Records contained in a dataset
++++++++++++++++++++

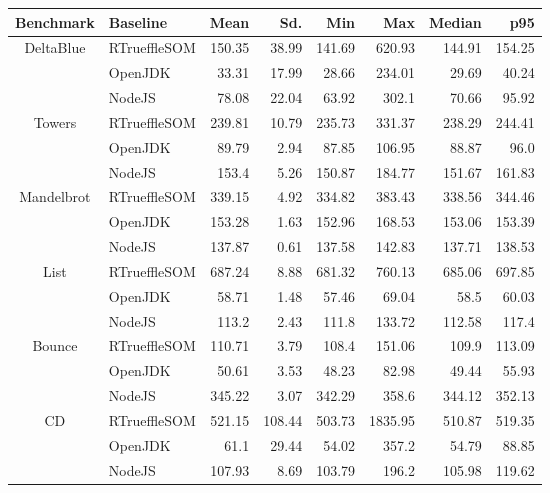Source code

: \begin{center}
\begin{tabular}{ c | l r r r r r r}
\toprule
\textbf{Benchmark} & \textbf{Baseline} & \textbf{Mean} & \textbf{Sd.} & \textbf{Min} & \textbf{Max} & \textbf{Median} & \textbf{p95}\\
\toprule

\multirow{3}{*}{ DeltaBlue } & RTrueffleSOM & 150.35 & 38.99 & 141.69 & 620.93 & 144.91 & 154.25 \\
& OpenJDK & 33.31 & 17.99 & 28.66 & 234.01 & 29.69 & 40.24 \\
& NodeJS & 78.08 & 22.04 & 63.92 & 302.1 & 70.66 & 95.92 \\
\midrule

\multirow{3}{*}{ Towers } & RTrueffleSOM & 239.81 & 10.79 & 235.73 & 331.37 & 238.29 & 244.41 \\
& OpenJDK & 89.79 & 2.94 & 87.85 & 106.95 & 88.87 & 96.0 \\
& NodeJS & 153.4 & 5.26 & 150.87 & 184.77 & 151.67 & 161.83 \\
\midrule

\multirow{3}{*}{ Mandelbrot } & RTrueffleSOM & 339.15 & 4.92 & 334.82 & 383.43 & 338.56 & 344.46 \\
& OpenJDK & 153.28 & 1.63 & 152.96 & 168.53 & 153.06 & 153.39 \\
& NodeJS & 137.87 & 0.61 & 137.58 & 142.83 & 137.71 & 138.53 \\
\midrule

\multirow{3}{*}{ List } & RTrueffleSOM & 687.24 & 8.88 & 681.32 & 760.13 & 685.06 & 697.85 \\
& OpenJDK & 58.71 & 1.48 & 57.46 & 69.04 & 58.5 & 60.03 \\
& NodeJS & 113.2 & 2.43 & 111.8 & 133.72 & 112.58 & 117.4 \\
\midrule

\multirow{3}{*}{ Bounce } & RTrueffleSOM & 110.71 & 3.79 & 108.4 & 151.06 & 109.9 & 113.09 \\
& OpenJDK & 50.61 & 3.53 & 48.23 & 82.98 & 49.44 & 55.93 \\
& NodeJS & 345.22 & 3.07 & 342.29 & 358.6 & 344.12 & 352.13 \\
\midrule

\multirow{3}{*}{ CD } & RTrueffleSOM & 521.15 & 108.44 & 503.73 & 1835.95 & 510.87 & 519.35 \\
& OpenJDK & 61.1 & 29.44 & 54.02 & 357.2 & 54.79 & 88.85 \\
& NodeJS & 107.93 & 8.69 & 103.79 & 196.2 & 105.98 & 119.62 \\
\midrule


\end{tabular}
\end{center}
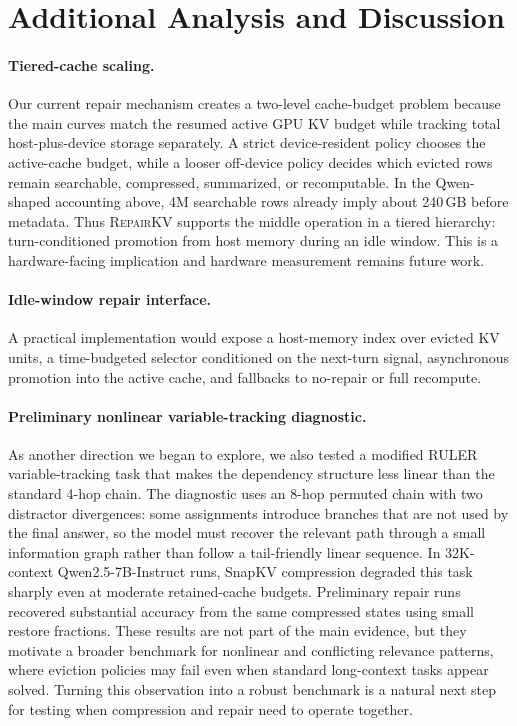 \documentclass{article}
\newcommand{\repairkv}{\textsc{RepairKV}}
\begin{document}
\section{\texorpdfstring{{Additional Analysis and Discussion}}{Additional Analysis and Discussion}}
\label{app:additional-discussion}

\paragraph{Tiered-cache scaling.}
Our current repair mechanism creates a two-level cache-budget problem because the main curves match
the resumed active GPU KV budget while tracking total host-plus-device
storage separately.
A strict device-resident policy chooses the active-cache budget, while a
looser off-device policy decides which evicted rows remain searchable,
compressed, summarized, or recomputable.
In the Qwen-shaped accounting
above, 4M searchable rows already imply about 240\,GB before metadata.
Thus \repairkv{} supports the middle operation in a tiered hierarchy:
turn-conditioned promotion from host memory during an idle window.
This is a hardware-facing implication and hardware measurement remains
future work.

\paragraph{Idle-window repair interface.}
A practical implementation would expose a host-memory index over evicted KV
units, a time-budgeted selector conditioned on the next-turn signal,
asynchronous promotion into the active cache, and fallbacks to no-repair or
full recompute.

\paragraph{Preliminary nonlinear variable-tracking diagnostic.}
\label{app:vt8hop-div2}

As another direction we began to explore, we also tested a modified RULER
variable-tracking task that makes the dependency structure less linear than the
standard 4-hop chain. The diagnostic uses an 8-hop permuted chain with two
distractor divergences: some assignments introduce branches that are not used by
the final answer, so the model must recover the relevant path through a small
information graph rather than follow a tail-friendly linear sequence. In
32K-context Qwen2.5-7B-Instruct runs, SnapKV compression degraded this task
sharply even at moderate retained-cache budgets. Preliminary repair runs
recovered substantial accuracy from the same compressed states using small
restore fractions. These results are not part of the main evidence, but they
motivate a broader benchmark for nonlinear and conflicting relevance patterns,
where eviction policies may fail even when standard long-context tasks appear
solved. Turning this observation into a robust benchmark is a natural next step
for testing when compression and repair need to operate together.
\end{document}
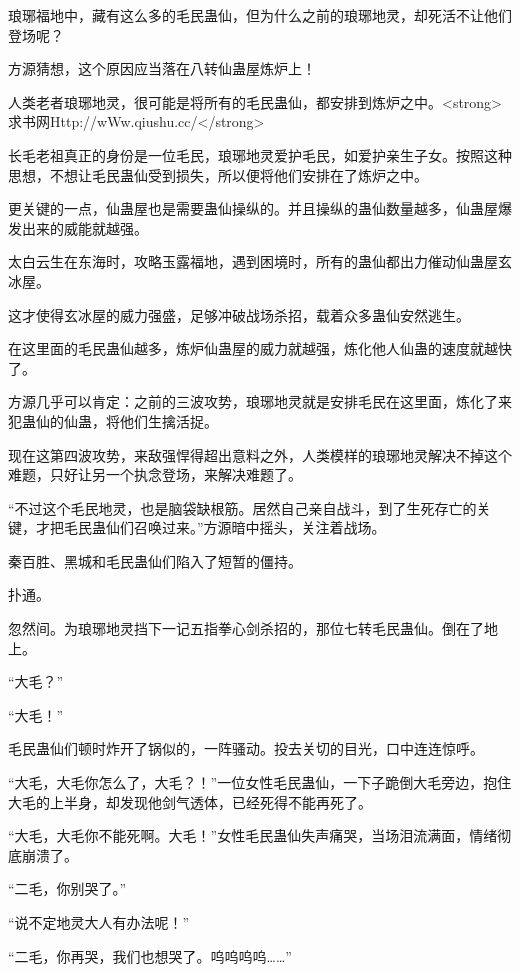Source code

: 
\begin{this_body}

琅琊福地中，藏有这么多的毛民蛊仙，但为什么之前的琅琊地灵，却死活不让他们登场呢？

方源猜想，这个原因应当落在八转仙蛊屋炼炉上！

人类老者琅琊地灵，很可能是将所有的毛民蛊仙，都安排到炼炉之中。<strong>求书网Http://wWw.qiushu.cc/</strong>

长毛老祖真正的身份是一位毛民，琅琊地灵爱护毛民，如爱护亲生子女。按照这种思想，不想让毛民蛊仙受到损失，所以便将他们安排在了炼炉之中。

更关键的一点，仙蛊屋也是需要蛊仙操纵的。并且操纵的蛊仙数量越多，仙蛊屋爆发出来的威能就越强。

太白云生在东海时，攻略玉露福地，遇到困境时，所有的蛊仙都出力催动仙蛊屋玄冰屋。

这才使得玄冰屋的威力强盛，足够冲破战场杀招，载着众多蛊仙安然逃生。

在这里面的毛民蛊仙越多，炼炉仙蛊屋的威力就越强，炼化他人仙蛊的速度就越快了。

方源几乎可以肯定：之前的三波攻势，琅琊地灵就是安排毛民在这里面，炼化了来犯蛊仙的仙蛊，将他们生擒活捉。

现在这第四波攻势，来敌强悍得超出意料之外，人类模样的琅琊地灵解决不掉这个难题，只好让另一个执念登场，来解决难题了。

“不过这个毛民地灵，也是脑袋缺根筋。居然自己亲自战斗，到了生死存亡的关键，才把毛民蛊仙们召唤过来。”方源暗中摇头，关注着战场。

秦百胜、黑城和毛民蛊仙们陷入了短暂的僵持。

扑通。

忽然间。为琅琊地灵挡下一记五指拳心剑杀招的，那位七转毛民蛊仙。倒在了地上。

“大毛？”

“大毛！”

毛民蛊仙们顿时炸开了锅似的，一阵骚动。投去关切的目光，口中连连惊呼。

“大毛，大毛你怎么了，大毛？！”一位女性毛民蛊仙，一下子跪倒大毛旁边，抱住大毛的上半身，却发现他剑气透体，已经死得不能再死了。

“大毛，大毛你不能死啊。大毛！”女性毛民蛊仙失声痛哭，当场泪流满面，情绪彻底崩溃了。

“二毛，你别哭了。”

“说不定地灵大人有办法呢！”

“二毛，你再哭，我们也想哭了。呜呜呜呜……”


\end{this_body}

++++++++++++++++++++

WORK TASK: Beginning with the line that contains "毛民蛊仙们顿时炸开了锅似的，一阵骚动。投去关切的目光，口中连连惊呼。", repeat every line through the end of the records and nothing more.

OUTPUT FOR THIS TASK:
毛民蛊仙们顿时炸开了锅似的，一阵骚动。投去关切的目光，口中连连惊呼。

“大毛，大毛你怎么了，大毛？！”一位女性毛民蛊仙，一下子跪倒大毛旁边，抱住大毛的上半身，却发现他剑气透体，已经死得不能再死了。

“大毛，大毛你不能死啊。大毛！”女性毛民蛊仙失声痛哭，当场泪流满面，情绪彻底崩溃了。

“二毛，你别哭了。”

“说不定地灵大人有办法呢！”

“二毛，你再哭，我们也想哭了。呜呜呜呜……”


\end{this_body}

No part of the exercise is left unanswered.